## Dataset
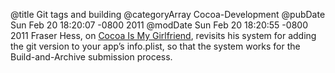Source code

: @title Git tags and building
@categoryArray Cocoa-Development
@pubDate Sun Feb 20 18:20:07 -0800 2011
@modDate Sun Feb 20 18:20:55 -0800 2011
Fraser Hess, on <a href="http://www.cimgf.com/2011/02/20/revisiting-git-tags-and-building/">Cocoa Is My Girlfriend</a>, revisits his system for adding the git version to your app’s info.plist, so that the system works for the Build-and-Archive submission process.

## What to produce
Look through the listing above and copy each line where the string "building" occurs.

## Response box
: @title Git tags and building
Fraser Hess, on <a href="http://www.cimgf.com/2011/02/20/revisiting-git-tags-and-building/">Cocoa Is My Girlfriend</a>, revisits his system for adding the git version to your app’s info.plist, so that the system works for the Build-and-Archive submission process.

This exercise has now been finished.